Name of one or more registers. Must be a register that osdc::simulate_registers() can simulate. See osdc::registers() for a list of available registers.

years

One or more years to save the simulated data under. The year is used as a suffix in the file name. For example for register "bef" and year "1999", the file will be named bef1999.sas7bdat. Can also take no year.

n

Number of rows of data to simulate per year.

output_dir

The root directory appended to the created SAS paths. By default, the output_dir is a temp path that mimics the paths on DST, E/rawdata/701010. The default should technically be ⁠E:⁠ on Windows, but the default temporary directory on Windows for R doesn't allow using :, so we use E instead.

Value

A nested tibble with a column data containing the simulated data and a column output_path containing the path where the SAS file should be saved to. Pipe to purrr::pwalk(write_to_sas) or purrr::pmap(write_to_sas) to write each simulated dataset to a SAS file.

Examples

sim_regs <- simulate_registers_with_paths(
  registers = c("bef", "lmdb"),
  years = c("1999", "2000"),
  n = 10,
)
sim_regs

sim_regs |>
  purrr::pwalk(write_to_sas)

Use a targets pipeline for converting SAS registers to Parquet

Description

Copies a ⁠_targets.R⁠ template and a conversion log Quarto Markdown file to the given directory.

Usage

use_template(path = ".", open = rlang::is_interactive())

Arguments

path

Path to the directory where the targets pipeline and conversion log will be created. Defaults to the current directory.

open

Whether to open the file for editing.

Value

The path to the created ⁠_targets.R⁠ file, invisibly.

Examples

use_template(path = fs::path_temp(""))

Write simulated data to a SAS file

Description

A helper function that writes a data frame to a SAS file.

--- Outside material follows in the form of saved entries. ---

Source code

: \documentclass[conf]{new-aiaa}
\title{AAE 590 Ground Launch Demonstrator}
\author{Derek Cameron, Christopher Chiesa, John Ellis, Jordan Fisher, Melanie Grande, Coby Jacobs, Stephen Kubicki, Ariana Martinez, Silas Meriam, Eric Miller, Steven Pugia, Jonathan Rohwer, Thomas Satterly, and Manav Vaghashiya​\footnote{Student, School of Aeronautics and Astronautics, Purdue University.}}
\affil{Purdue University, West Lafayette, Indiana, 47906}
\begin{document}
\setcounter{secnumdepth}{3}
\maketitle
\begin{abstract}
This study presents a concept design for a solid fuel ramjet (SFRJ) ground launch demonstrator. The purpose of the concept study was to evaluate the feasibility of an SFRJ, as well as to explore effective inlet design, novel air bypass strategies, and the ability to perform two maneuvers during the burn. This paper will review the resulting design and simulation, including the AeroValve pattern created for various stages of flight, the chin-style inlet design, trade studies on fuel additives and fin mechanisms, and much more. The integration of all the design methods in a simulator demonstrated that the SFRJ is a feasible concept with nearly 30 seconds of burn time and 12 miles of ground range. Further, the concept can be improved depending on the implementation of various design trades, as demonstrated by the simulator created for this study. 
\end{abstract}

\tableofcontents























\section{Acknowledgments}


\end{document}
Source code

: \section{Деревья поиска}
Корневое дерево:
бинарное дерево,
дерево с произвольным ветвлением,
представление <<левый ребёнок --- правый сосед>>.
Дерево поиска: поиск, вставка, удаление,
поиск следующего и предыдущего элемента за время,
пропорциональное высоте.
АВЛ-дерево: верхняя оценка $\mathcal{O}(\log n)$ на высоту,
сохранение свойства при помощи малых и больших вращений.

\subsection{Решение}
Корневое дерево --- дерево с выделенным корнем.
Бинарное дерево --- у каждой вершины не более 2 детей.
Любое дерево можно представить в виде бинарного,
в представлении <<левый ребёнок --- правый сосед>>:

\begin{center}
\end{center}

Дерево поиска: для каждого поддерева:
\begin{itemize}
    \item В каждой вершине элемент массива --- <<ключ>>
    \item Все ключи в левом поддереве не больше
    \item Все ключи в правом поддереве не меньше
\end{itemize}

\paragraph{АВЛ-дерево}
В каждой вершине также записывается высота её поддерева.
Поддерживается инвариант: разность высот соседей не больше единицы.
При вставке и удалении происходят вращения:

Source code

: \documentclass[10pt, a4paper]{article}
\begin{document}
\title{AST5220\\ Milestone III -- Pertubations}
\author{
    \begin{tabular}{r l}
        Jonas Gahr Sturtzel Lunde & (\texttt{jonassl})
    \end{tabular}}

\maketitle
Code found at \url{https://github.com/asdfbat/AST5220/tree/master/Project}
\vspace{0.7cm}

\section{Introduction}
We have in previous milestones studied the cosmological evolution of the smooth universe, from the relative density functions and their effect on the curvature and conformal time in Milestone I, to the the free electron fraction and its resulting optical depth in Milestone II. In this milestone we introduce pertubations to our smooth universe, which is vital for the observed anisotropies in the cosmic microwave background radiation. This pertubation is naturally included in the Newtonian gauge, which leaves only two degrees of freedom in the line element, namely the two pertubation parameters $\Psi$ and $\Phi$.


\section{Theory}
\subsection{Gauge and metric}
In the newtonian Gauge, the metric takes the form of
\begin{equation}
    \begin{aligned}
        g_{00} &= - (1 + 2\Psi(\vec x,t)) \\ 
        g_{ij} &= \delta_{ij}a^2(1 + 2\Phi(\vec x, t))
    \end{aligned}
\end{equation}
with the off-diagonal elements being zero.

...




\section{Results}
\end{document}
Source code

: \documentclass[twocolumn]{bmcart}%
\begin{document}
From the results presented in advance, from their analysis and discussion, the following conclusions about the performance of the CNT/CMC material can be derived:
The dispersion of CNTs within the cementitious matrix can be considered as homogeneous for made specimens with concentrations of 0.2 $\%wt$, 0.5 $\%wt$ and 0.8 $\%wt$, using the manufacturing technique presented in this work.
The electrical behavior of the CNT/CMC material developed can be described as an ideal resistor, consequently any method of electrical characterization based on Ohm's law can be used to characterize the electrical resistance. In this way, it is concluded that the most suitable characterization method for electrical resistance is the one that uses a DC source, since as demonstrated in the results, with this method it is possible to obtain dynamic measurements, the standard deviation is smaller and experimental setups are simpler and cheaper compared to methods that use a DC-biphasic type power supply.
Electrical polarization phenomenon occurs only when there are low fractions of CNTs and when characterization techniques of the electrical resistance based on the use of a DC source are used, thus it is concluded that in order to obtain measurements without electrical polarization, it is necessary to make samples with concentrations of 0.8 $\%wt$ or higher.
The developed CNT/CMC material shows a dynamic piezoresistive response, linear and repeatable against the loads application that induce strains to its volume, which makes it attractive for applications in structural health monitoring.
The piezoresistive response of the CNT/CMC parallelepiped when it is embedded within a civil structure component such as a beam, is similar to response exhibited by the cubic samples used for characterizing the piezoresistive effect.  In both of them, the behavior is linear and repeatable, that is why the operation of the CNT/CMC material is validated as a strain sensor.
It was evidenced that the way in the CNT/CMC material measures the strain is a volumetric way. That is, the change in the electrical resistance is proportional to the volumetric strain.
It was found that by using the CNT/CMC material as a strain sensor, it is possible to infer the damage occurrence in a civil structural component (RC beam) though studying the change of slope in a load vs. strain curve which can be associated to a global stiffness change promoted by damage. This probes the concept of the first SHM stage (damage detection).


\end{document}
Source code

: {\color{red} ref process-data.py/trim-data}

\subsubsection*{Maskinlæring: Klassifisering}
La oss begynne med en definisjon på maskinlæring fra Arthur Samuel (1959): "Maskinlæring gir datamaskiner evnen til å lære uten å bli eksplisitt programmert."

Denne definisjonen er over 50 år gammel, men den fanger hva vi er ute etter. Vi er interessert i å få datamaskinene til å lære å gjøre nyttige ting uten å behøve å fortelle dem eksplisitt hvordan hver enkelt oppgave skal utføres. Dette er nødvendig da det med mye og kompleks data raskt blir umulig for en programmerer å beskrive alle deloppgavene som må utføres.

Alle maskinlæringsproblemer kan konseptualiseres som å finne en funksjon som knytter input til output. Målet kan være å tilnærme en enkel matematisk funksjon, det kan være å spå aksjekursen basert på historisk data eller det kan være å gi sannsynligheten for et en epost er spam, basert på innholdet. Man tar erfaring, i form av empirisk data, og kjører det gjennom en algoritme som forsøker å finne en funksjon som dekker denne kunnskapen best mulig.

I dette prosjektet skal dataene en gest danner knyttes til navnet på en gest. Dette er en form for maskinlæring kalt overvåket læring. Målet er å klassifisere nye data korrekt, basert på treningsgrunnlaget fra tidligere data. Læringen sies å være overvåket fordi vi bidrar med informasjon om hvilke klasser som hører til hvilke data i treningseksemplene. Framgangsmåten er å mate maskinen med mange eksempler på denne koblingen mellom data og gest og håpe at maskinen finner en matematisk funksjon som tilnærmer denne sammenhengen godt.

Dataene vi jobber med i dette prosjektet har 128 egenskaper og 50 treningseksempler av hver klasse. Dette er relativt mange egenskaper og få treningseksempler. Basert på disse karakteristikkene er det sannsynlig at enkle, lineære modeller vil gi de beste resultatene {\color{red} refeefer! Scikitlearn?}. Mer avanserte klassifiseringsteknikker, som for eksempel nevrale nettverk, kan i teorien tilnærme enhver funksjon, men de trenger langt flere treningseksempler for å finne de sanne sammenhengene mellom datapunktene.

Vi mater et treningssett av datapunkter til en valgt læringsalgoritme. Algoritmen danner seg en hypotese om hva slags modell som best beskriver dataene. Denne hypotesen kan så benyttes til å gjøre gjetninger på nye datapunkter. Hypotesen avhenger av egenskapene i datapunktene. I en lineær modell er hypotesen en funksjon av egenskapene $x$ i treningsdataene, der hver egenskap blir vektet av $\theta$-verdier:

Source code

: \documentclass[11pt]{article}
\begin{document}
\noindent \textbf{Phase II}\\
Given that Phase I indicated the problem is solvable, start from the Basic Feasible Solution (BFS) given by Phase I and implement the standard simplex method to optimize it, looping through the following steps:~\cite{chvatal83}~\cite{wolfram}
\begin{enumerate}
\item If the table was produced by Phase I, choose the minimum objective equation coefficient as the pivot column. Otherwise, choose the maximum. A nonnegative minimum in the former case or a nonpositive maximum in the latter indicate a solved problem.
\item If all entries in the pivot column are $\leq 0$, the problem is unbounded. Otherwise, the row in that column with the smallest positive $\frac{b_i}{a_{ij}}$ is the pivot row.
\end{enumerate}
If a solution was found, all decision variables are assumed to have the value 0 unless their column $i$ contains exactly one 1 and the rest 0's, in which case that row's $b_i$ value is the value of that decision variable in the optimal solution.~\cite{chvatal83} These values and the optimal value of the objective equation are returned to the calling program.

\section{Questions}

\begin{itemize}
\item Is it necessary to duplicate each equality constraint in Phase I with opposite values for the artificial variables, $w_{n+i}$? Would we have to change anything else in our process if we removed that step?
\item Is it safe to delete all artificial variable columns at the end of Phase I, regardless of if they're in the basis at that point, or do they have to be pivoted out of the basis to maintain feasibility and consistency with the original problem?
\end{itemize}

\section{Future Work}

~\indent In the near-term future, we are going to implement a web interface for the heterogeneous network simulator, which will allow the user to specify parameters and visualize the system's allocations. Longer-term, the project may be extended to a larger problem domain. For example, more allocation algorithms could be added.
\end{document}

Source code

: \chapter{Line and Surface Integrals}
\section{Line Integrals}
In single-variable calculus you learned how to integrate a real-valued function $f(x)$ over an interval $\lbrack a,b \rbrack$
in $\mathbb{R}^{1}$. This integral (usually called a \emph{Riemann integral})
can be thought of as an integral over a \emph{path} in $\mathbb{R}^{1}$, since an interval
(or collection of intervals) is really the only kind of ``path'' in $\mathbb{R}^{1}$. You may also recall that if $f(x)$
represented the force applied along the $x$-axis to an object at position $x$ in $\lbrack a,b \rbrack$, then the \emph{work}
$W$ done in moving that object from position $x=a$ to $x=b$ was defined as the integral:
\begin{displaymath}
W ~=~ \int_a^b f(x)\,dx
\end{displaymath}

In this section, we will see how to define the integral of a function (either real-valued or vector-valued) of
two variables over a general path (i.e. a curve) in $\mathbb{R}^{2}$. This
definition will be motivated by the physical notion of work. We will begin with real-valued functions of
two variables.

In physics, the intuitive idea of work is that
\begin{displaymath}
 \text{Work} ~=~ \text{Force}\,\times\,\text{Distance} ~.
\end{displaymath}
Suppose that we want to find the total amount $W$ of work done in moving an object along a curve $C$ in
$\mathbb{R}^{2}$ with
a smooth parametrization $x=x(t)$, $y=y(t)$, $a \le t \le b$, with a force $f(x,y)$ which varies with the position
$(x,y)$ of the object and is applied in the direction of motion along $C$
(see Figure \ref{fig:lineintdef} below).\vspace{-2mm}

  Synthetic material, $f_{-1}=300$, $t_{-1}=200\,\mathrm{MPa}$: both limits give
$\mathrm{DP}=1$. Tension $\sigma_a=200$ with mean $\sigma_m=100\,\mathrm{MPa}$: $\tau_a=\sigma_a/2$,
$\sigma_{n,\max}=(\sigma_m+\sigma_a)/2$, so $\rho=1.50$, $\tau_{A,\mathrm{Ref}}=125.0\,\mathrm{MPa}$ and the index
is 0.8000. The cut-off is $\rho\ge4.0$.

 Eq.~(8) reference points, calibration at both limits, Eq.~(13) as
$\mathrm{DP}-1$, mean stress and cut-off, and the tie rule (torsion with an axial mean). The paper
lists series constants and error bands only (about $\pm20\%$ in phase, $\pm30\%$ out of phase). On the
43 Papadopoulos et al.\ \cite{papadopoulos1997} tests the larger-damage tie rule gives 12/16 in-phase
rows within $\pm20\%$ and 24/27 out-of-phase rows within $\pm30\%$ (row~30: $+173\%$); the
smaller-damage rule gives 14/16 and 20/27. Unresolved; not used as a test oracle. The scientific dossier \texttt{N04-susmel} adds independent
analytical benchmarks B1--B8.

It's used mainly in fastreg's vignettes and tests. Pipe the output of simulate_registers_with_paths() with purrr::pwalk() followed by this function to write each simulated dataset to a SAS file.

Usage

write_to_sas(data, output_path)

Arguments

data

A tibble containing the simulated data.

output_path

A string of the path to where the SAS file should be saved.

Value

Invisibly gives the path to the saved SAS file.